> _TASK ITEM_: Show the lines of the material that contain the word "making".

> _DATA EXTRACT_:
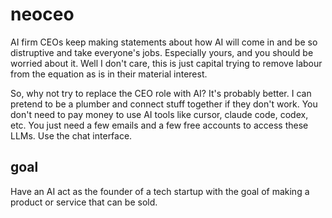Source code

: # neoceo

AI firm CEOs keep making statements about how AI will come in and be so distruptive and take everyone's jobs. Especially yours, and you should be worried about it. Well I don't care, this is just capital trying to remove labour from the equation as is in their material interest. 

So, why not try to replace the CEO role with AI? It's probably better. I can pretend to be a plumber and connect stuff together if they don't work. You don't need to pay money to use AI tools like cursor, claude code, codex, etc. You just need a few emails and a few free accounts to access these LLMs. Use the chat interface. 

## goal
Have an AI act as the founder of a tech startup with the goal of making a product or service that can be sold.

> _REPLY_:
AI firm CEOs keep making statements about how AI will come in and be so distruptive and take everyone's jobs. Especially yours, and you should be worried about it. Well I don't care, this is just capital trying to remove labour from the equation as is in their material interest. 
Have an AI act as the founder of a tech startup with the goal of making a product or service that can be sold.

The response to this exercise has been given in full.